### Dataset excerpts

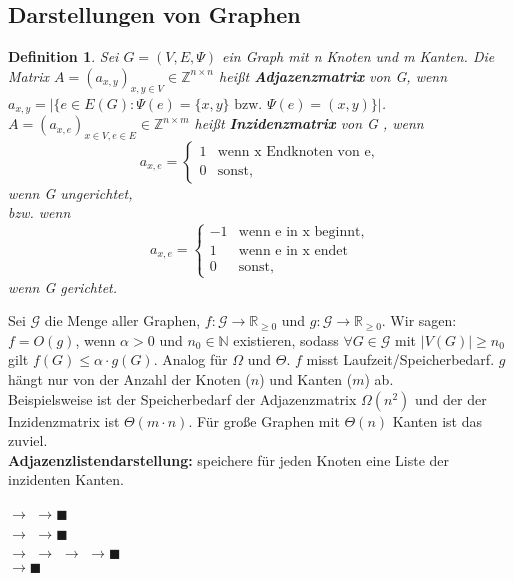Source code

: \documentclass[12pt,a4paper]{article}
\theoremstyle{plain}
\newtheorem{Definition}[Theorem]{Definition}
\newcommand{\herv}[1]{{\emph{\textbf{#1}}}}
\newcommand{\N}{\mathbb{N}}
\newcommand{\R}{\mathbb{R}}
\newcommand{\Z}{\mathbb{Z}}
\numberwithin{equation}{section}
\begin{document}
\subsection{Darstellungen von Graphen}
\begin{Definition}
Sei $G=(V,E,\Psi)$ ein Graph mit n Knoten und m Kanten. Die Matrix $A=(a_{x,y})_{x,y\in V}\in \Z^{n\times n}$ heißt \herv{Adjazenzmatrix} von G, wenn \\
$a_{x,y}=|\{e\in E(G): \Psi(e)=\{x,y\}\text{ bzw. }\Psi(e)=(x,y)\}|$.\\
$A=(a_{x,e})_{x\in V, e\in E}\in \Z^{n\times m}$ heißt \herv{Inzidenzmatrix} von G , wenn \[a_{x,e}=\left\lbrace\begin{array}{ll}
1 & \text{wenn x Endknoten von e,} \\
0 & \text{sonst},
\end{array} \right.\]
wenn G ungerichtet,\\
bzw. wenn \[a_{x,e}=\left\lbrace\begin{array}{ll}
-1 & \text{wenn e in x beginnt,} \\
1 & \text{wenn e in x endet}\\
0 & \text{sonst},
\end{array} \right.\]
wenn G gerichtet.
\end{Definition} 
Sei $\mathcal{G}$ die Menge aller Graphen, $f:\mathcal{G} \rightarrow \R_{\geq 0}$ und $g:\mathcal{G}\rightarrow \R_{\geq 0}$. Wir sagen: $f=O(g)$, wenn $\alpha > 0$ und $n_0\in \N$ existieren, sodass $\forall G\in \mathcal{G}$ mit $|V(G)|\geq n_0$ gilt $f(G)\leq \alpha\cdot g(G)$. Analog für $\Omega$ und $\Theta$.
$f$ misst Laufzeit/Speicherbedarf. $g$ hängt nur von der Anzahl der Knoten ($n$) und Kanten ($m$) ab.\\
Beispielsweise ist der Speicherbedarf der Adjazenzmatrix $\Omega(n^2)$ und der der Inzidenzmatrix ist $\Theta(m\cdot n)$. Für große Graphen mit $\Theta(n)$ Kanten ist das zuviel.\\
\textbf{Adjazenzlistendarstellung:} speichere für jeden Knoten eine Liste der inzidenten Kanten.\\
\begin{minipage}{0.33\textwidth}
\vspace*{0.1cm}
 $\rightarrow$  $\rightarrow \blacksquare$\\
 $\rightarrow$  $\rightarrow \blacksquare$ \\
 $\rightarrow$  $\rightarrow$  $\rightarrow$  $\rightarrow \blacksquare$ \\
 $\rightarrow \blacksquare$
\vspace*{0.1cm}
\end{minipage}
\end{document}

######

Problem to work on: List, from the entries above, every line in which the word "Inzidenzmatrix" shows up.

Finished exercise:
$A=(a_{x,e})_{x\in V, e\in E}\in \Z^{n\times m}$ heißt \herv{Inzidenzmatrix} von G , wenn \[a_{x,e}=\left\lbrace\begin{array}{ll}
Beispielsweise ist der Speicherbedarf der Adjazenzmatrix $\Omega(n^2)$ und der der Inzidenzmatrix ist $\Theta(m\cdot n)$. Für große Graphen mit $\Theta(n)$ Kanten ist das zuviel.\\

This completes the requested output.